─── DATA SECTION ───
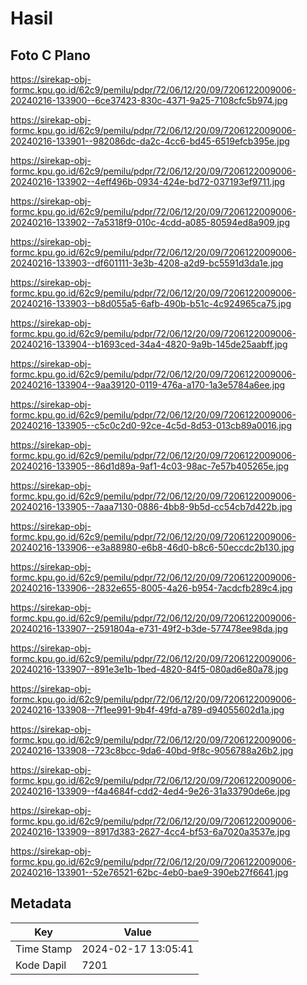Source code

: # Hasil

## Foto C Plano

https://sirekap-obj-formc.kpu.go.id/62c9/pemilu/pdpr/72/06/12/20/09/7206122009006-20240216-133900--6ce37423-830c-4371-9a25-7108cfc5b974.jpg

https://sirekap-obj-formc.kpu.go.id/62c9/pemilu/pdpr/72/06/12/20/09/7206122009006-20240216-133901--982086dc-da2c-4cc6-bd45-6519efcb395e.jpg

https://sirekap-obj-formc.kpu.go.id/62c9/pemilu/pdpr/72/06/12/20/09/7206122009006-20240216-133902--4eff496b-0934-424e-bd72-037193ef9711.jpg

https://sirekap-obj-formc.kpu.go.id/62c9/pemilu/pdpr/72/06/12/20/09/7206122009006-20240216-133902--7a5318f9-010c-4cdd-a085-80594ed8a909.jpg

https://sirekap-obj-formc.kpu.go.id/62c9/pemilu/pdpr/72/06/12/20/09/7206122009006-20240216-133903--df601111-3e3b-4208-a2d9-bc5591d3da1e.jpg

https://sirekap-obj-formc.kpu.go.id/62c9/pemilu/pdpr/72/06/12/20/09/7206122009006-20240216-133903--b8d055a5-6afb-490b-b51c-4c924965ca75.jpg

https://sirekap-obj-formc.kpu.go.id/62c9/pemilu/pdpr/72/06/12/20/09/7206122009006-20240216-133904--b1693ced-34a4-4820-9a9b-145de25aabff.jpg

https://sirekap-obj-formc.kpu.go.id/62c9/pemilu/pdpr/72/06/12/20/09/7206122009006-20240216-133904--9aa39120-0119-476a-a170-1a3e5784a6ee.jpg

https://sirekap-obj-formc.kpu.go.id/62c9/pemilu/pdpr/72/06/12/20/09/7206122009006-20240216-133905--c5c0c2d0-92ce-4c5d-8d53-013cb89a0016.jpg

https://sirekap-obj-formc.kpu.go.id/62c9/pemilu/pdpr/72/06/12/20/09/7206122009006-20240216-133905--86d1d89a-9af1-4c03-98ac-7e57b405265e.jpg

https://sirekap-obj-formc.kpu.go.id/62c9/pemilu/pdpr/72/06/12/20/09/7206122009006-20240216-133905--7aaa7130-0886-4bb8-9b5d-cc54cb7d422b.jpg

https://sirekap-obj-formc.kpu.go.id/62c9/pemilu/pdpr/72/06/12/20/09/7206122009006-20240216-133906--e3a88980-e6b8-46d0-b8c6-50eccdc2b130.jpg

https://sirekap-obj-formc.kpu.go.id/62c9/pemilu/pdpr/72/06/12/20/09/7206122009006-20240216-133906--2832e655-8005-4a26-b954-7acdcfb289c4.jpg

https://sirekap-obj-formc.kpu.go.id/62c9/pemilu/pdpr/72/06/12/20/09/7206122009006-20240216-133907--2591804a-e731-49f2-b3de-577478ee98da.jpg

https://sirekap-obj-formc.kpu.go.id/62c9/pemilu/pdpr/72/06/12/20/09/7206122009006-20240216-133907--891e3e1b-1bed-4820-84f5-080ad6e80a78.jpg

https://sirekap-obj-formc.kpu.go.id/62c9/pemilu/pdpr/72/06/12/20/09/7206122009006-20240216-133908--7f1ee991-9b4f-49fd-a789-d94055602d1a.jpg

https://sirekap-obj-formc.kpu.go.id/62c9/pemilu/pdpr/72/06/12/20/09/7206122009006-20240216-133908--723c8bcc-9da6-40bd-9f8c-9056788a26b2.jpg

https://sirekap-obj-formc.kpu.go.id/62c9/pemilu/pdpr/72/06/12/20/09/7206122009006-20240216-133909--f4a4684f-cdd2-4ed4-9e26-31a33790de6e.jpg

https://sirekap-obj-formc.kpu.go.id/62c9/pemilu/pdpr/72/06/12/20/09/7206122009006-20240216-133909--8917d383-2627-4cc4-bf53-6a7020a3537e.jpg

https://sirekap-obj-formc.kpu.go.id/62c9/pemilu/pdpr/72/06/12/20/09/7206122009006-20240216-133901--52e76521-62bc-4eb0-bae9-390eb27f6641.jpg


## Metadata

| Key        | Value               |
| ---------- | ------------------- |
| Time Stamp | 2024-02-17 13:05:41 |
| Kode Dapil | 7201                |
───
─── DATA SECTION ───
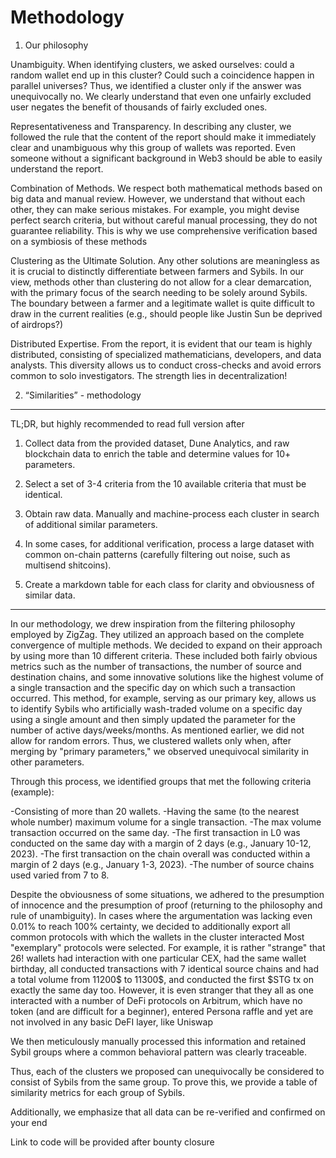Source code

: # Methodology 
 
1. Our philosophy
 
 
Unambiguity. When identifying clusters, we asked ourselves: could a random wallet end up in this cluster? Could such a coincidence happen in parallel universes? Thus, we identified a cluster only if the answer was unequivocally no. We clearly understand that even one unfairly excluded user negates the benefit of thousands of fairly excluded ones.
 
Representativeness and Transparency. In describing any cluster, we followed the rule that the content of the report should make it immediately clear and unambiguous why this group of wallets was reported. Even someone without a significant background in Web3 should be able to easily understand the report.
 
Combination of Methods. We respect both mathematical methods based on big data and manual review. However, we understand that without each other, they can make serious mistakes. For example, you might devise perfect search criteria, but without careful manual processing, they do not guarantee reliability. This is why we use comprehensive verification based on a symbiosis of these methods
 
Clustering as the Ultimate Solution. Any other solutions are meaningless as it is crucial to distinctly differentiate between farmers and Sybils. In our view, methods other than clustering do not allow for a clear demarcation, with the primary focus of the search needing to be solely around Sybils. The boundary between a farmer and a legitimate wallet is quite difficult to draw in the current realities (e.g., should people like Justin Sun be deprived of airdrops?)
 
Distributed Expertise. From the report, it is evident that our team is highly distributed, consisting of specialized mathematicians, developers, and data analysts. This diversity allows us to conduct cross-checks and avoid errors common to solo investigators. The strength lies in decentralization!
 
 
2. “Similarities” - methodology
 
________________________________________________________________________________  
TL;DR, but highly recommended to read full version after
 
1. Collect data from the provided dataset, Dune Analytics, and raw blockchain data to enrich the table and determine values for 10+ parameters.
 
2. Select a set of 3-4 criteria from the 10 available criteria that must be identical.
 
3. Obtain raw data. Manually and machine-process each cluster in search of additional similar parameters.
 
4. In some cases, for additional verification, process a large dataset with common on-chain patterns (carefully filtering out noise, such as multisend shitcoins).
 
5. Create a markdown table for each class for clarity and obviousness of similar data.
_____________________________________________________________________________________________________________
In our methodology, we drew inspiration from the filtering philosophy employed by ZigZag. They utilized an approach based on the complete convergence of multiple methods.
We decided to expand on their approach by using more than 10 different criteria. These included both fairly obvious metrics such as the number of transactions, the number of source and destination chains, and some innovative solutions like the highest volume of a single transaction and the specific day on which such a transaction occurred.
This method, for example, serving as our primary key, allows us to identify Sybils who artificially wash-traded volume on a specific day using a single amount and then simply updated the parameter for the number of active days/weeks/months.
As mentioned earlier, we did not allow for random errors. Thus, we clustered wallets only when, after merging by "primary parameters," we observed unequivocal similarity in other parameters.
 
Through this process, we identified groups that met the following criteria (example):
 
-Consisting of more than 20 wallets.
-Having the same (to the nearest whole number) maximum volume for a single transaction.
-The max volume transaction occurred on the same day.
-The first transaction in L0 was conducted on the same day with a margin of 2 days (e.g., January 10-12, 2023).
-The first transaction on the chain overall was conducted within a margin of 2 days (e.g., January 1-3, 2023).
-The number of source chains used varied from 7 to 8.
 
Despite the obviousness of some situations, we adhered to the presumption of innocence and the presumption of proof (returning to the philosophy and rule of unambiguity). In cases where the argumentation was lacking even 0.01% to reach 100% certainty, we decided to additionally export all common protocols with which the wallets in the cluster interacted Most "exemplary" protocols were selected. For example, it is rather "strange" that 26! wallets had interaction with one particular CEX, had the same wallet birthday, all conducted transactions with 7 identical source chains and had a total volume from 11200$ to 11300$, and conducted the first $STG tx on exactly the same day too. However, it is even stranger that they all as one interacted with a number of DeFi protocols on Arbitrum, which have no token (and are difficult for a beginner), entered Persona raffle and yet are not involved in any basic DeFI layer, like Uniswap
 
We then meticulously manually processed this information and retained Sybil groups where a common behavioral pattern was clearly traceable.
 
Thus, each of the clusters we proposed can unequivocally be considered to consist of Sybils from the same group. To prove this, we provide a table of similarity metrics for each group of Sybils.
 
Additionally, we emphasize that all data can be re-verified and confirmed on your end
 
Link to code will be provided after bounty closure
───
#### [WORK ITEM]
Look above for the line holding "-Consisting of more than 20 wallets.". Print it and every line after it, exactly, through the line holding "-The max volume".

#### [RESULT OF THIS TASK]
-Consisting of more than 20 wallets.
-Having the same (to the nearest whole number) maximum volume for a single transaction.
-The max volume transaction occurred on the same day.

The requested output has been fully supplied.